After attending an all-women filmmaking workshop in 2017, Gurung independently produced a documentary featuring Drichu, a local clothing brand of Bauddha. Building on this experience, Gurung and Finnish filmmaker Gary Wornell applied for a World Bank-assisted project run by the Poverty Alleviation Fund. They were selected and assigned to make documentaries featuring women entrepreneurs from across the country.
“Between December 2017 and February 2018, we travelled from Taplejung to Dailekh and collected stories about Dhaka weaving, Mithila art, hemp clothes and bamboo baskets,” Gurung recalls, “Overall, what these women were doing was impressive, but I was not happy for them because they did not have access to the market. The sustainability of their business was questionable.”

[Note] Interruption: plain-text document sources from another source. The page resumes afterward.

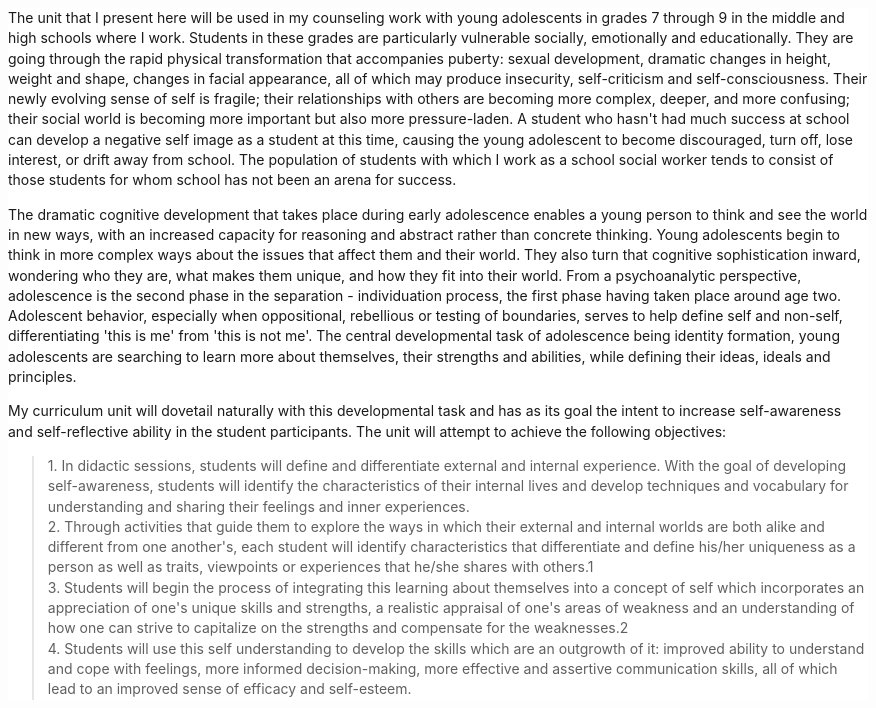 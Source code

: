 The unit that I present here will be used in my counseling work with young adolescents in grades 7 through 9 in the middle and high schools where I work.  Students in these grades are particularly vulnerable socially, emotionally and educationally.  They are going through the rapid physical transformation that accompanies puberty: sexual development, dramatic changes in height, weight and shape, changes in facial appearance, all of which may produce insecurity, self-criticism and self-consciousness.  Their newly evolving sense of self is fragile; their relationships with others are becoming more complex, deeper, and more confusing; their social world is becoming more important but also more pressure-laden.  A student who hasn't had much success at school can develop a negative self image as a student at this time, causing the young adolescent to become discouraged, turn off, lose interest, or drift away from school.  The population of students with which I work as a school social worker tends to consist of those students for whom school has not been an arena for success.
</p>
<p>
The dramatic cognitive development that takes place during early adolescence enables a young person to think and see the world in new ways, with an increased capacity for reasoning and abstract rather than concrete thinking.  Young adolescents begin to think in more complex ways about the issues that affect them and their world.  They also turn that cognitive sophistication inward, wondering who they are, what makes them unique, and how they fit into their world.   From a psychoanalytic perspective, adolescence is the second phase in the separation - individuation process, the first phase having taken place around age two.  Adolescent behavior, especially when oppositional, rebellious or testing of boundaries, serves to help define self and non-self, differentiating 'this is me' from 'this is not me'. The central developmental task of adolescence being identity formation, young adolescents are searching to learn more about themselves, their strengths and abilities, while defining their ideas, ideals and principles.
</p>
<p>
My curriculum unit will dovetail naturally with this developmental task and has as its goal the intent to increase self-awareness and self-reflective ability in the student participants.  The unit will attempt to achieve the following objectives:
</p>
<blockquote>
<dl>
<dt>
1. In didactic sessions, students will define and differentiate external and internal experience.  With the goal of developing self-awareness, students will identify the characteristics of their internal lives and develop techniques and vocabulary for understanding and sharing their feelings and inner experiences.
<dt>
<dt>
2. Through activities that guide them to explore the ways in which their external and internal worlds are both alike and different from one another's, each student will identify characteristics that differentiate and define his/her uniqueness as a person as well as traits, viewpoints or experiences that he/she shares with others.1
<dt>
<dt>
3. Students will begin the process of integrating this learning about themselves into a concept of self which incorporates an appreciation of one's unique skills and strengths, a realistic appraisal of one's areas of weakness and an understanding of how one can strive to capitalize on the strengths and compensate for the weaknesses.2
<dt>
<dt>
4. Students will use this self understanding to develop the skills which are an outgrowth of it: improved ability to understand and cope with feelings, more informed decision-making, more effective and assertive communication skills, all of which lead to an improved sense of efficacy and self-esteem.
</dt>
</dt>
</dt>
</dt>
</dt>
</dt>
</dt>
</dl>
</blockquote>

Gurung compared the businesses with Drichu, also led by a woman, and found “it was far successful because it had a market. It was established as a brand.” She then thought about what other enterprises could be appropriate for starting-up women in Nepal. That was the time she remembered the Finnish Baby Box and ordered it.
“Yet, it was clear that I was not going to be an entrepreneur. That was not my cup of tea; I hated maths throughout the school. There was no one in my family from this background,” she says, “I was thinking it for Nepali women in general.” But the ‘shock’ [discussed above] brought her here.
Because the initial idea was empowering women, Gurung says she has been keeping it at the centre. “During my research, I found that many prisoners, including many women, are involved in weaving cotton, but they did not have sufficient market. Hence, I approached the Central Jail in Kathmandu for cooperation and we have become a market for them till today.”
Kokroma employs six tailors, all women, and Gurung claims she pays them a ‘fair wage’.
‘Not a bed of roses’
While Gurung believes in a fair pay policy, it seems her products sold well from day one. “Nope, they didn’t,” Gurung laughs before immediately wearing a sad mask on her face, “The first days were as frustrating as hell. By December 2018, we made 20 sets but no one purchased it. Then I approached my relatives.”
“One afternoon in February this year, I went to a relative with my set. She didn’t like it. I got disappointed.” Gurung went to a coffee shop in Bauddha “just to cool down.” She had the rejected apparel set in her hand.
“At the cafe, beside me appeared a foreign lady who asked me what I was carrying. I explained it to her. She listened to me carefully and gave me her email address, suggesting I could write to her if I would ever need any financial support for the project,” the woman recalls, “I didn’t believe. A five-minute meeting cannot lead you to any fund. Nevertheless, I wrote to her.”
After a few days, she got the response, a commitment to provide USD 15,000 as a grant in different instalments. Cristina Henriquez from the US has provided her USD 6,000 so far. Gurung hired her first staff and purchased seven secondhand sewing machines with Henriquez’ support. So far, in total, Gurung has spent around two million (USD 20,000 approximately) in the business.
In the meantime, Wornell, the Finnish filmmaker, helped her promote the products in the international market. He also designed the brand’s website and other publicity materials. Today, Gurung considers Wornell her mentor and an integral part of the team. The sexagenarian is living in Nepal for the next two years to study Nepali language, and she hopes to ‘exploit’ his expertise during this period for Kokroma’s promotion.
After passing through depressing days, Kokroma has just been a self-sustaining business, Gurung claims, adding her monthly revenue is Rs 200,000 whereas monthly expense amounts to around Rs 100,000 these days.
“But, there are still many challenges for startups,” Gurung says adding Nepali customers think that made-in-Nepal products should be cheaper than the imported ones irrespective of the quality. “The customers do not recognise and respect local brands and we want to change it.”